The brown tone of the photo is indicative of an albumen print, a popular photographic method from 1860-90, the first commercially used method of producing a photograph on paper using a negative. Albumen, which is found in egg whites, is used to bind the photo chemicals to the paper. This photo was likely given a selenium toning bath to improve both its tone and longevity.

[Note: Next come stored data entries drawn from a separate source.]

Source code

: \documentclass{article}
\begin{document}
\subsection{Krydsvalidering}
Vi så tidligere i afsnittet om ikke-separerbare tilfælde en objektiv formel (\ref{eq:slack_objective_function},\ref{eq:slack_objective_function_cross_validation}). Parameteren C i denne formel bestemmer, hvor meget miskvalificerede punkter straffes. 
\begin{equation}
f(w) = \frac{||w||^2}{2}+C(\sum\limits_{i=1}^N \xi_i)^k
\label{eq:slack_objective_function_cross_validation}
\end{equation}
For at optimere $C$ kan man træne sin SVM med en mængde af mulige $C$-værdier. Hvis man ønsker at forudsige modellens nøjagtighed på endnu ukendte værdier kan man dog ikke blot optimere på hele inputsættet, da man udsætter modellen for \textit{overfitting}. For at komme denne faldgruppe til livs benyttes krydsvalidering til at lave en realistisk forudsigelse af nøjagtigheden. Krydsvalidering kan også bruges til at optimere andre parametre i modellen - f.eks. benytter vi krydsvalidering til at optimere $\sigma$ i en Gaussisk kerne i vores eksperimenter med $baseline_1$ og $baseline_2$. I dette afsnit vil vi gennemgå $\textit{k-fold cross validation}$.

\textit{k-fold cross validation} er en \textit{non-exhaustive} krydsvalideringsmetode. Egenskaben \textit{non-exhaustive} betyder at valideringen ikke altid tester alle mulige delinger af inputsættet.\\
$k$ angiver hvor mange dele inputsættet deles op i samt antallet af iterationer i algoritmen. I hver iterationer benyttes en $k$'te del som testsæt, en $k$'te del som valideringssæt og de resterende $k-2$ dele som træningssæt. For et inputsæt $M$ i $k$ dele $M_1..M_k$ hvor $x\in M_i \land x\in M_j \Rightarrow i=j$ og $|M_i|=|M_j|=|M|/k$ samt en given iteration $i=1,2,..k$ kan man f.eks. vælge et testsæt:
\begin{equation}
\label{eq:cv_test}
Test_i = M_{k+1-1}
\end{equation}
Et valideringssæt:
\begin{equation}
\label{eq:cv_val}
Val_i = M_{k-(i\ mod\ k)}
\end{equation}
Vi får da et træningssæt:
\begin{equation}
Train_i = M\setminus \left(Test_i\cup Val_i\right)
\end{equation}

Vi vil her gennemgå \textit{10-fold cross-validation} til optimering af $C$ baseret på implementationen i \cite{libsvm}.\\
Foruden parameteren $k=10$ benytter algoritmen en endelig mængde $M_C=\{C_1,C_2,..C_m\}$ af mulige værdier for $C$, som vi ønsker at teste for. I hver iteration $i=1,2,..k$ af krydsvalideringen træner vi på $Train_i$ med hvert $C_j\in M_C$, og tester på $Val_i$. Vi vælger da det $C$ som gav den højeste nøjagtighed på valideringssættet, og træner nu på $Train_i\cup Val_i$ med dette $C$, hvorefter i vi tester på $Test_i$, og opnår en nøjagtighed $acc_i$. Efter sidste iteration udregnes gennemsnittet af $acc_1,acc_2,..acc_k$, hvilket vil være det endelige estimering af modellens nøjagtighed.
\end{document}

The photo, credited to the D&R.G.R.R., is the property of the Denver Public Library, which maintains a huge database of historical documents. The online collection contains a selection of photographs, maps, broadsides, architectural drawings and other documents from the collections of the Western History/Genealogy Department chronicling the people, places, and events that shaped the settlement and growth of the Western United States. The work of many outstanding photographers is represented, and the collection includes images of Native Americans, pioneers, railroads, mining, Denver and Colorado towns, Buffalo Bill’s Wild West Show, the 10th Mountain Division ski troops and many more. New images chronicling the ongoing development of Western America are continually being added.
Founded in 1889, the Denver Public Library connects people with information, ideas and experiences to provide enjoyment, enrich lives and strengthen the community. With 26 locations throughout Denver, the library provides essential resources to the community, including early literacy programs, computer and internet access and training, family and adult programs.